Exercise description
Which of the lines below contain the string "begin"? Pull each one out of the data.

Plain-text document sources:
-=-=-=-=-
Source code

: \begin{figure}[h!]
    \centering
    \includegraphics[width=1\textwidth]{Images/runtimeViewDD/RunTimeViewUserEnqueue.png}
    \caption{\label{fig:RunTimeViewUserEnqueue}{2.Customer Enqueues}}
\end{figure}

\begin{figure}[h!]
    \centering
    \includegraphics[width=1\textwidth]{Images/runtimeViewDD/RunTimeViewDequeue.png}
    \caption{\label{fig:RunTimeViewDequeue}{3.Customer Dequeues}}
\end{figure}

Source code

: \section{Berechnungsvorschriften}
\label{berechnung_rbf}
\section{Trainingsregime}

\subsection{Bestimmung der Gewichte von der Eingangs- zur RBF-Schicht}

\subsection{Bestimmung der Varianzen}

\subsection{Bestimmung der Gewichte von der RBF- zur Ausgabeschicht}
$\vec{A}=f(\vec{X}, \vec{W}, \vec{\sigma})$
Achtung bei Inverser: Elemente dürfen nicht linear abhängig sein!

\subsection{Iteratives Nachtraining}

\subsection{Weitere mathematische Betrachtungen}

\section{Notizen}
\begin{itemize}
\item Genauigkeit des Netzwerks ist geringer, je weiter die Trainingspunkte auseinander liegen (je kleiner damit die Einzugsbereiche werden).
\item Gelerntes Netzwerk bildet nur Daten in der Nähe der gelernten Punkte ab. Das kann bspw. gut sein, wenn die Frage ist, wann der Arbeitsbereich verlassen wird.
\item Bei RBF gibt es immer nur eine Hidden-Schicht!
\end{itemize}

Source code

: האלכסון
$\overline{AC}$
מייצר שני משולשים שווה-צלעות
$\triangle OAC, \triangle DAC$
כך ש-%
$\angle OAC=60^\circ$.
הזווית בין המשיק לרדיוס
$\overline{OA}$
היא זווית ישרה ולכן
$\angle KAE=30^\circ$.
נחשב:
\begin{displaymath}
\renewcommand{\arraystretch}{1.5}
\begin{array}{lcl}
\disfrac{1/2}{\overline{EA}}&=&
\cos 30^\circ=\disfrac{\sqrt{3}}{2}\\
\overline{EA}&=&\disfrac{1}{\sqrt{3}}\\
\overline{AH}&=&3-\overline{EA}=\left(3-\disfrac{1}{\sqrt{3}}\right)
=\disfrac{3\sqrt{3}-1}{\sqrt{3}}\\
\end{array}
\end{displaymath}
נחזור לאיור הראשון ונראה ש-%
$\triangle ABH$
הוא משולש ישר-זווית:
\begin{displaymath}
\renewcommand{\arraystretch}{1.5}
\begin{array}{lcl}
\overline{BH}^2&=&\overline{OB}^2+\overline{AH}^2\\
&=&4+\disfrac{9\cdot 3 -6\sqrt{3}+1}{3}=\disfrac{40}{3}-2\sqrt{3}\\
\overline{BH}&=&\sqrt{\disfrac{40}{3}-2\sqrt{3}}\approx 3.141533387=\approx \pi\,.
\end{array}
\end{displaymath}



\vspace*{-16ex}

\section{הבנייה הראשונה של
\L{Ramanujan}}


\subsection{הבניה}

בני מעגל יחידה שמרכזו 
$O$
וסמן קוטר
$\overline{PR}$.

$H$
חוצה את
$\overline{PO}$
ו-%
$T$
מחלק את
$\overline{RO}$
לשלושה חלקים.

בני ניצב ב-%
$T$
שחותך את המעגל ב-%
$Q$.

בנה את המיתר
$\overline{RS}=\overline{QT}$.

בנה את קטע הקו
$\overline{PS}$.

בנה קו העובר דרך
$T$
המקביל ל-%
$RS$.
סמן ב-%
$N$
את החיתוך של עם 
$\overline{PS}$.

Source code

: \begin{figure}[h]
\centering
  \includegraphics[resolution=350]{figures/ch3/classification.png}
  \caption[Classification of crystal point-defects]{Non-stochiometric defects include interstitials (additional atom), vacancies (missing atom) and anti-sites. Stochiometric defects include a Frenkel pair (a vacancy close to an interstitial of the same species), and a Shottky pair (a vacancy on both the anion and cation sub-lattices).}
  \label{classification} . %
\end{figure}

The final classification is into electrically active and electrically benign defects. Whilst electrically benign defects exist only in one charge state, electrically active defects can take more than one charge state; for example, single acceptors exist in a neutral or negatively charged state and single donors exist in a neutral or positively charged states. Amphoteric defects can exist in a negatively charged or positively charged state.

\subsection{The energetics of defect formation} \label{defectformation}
-=-=-=-=-
Exercise output
: \begin{figure}[h!]
\begin{figure}[h!]
\begin{itemize}
\begin{displaymath}
\begin{array}{lcl}
\begin{displaymath}
\begin{array}{lcl}
: \begin{figure}[h]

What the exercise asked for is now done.